* **WHAT TO WORK ON**:
Scan the listing for "cases" and copy out each line that has it.

___ DATASET CONTENT

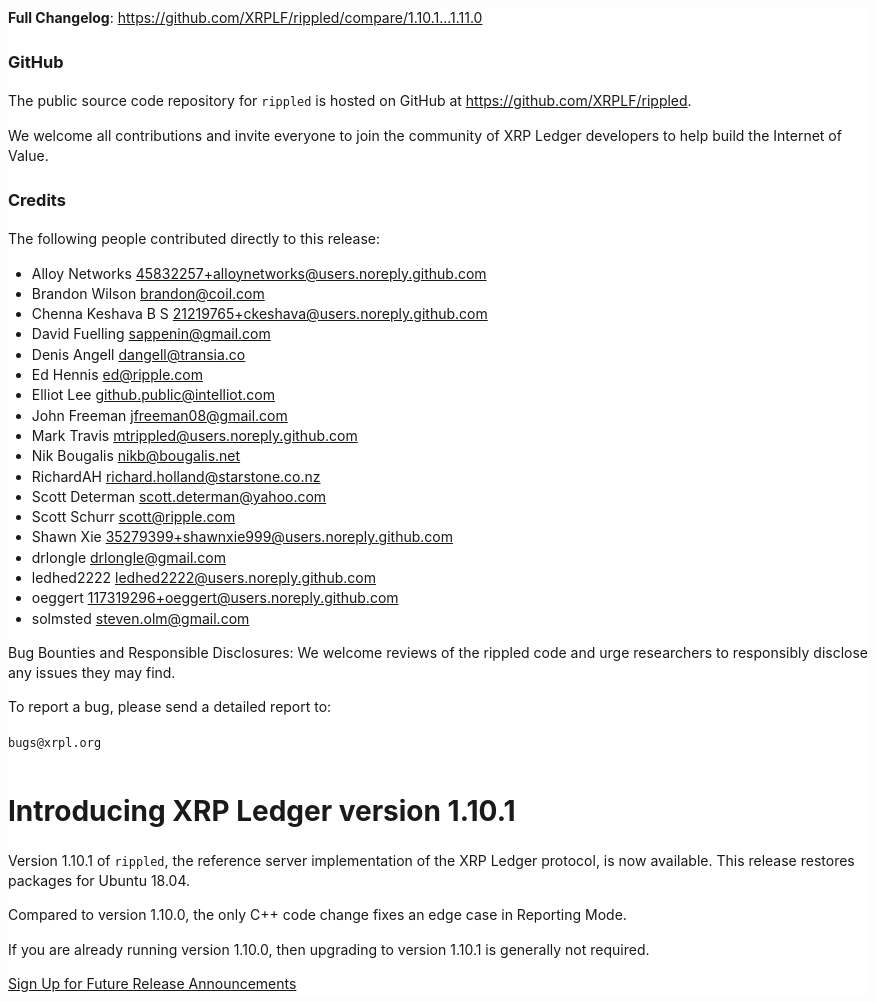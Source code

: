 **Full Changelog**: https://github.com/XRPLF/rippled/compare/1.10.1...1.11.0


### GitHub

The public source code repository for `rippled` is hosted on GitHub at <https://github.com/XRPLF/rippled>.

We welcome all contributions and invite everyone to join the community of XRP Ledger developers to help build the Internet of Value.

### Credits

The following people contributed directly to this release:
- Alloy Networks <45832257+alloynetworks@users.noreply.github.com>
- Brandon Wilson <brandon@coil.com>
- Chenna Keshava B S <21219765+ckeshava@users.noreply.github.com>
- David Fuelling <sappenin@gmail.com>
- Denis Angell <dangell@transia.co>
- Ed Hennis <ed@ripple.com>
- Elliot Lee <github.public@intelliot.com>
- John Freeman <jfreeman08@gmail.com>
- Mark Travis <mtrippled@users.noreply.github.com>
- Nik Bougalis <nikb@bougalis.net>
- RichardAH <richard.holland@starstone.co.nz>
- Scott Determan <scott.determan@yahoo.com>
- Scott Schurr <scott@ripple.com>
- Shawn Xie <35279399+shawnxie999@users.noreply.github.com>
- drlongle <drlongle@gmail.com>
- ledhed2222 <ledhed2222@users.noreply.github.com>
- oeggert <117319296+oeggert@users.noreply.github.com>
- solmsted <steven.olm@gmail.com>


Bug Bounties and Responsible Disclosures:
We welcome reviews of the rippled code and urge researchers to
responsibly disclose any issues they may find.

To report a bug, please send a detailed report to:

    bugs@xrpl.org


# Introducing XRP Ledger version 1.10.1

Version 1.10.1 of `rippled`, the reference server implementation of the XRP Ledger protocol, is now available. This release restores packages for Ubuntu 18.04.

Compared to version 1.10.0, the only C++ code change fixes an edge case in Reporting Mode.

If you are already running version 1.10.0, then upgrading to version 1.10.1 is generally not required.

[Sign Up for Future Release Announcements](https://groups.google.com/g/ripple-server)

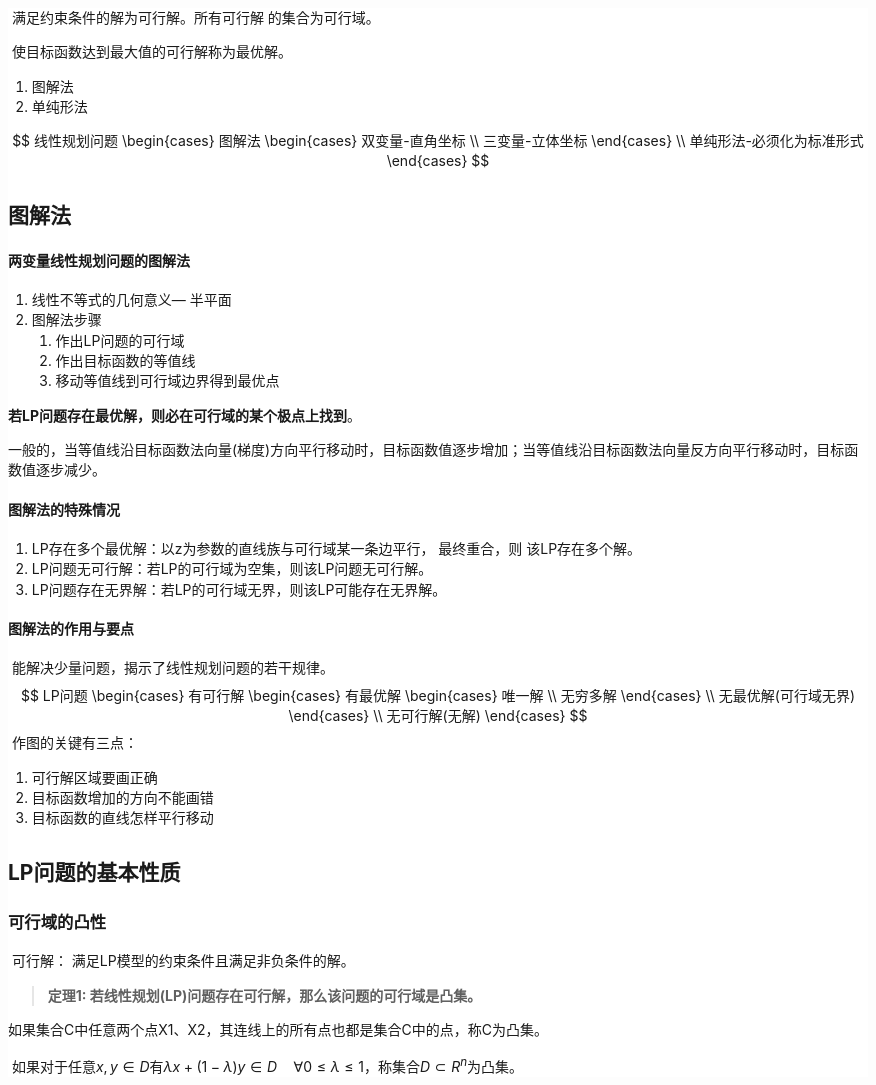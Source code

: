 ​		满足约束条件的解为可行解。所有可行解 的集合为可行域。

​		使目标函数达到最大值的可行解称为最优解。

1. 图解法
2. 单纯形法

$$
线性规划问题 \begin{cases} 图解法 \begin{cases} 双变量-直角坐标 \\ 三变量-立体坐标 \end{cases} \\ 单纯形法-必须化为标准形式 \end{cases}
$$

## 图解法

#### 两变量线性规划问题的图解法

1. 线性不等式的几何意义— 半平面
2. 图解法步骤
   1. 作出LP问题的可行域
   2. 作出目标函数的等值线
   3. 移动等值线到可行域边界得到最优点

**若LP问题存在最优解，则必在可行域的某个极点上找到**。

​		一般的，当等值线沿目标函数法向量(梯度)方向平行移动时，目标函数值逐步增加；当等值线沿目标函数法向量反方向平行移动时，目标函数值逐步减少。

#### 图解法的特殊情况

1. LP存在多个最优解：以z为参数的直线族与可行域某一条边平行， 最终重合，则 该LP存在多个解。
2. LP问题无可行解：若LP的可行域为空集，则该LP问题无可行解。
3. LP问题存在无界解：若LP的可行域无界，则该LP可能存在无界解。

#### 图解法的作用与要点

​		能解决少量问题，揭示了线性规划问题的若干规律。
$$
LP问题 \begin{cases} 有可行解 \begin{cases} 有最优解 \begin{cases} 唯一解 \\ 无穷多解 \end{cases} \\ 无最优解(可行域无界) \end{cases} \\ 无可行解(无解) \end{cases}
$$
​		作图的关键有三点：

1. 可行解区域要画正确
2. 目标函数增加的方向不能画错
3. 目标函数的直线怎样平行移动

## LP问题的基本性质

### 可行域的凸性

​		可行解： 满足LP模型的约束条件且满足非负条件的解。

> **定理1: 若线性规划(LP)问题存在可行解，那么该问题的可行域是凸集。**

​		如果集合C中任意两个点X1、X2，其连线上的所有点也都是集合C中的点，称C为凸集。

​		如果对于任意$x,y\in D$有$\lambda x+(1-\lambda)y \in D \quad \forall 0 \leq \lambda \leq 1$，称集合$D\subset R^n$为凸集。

______

* **EXERCISE RESPONSE**:
线性规划问题 \begin{cases} 图解法 \begin{cases} 双变量-直角坐标 \\ 三变量-立体坐标 \end{cases} \\ 单纯形法-必须化为标准形式 \end{cases}
LP问题 \begin{cases} 有可行解 \begin{cases} 有最优解 \begin{cases} 唯一解 \\ 无穷多解 \end{cases} \\ 无最优解(可行域无界) \end{cases} \\ 无可行解(无解) \end{cases}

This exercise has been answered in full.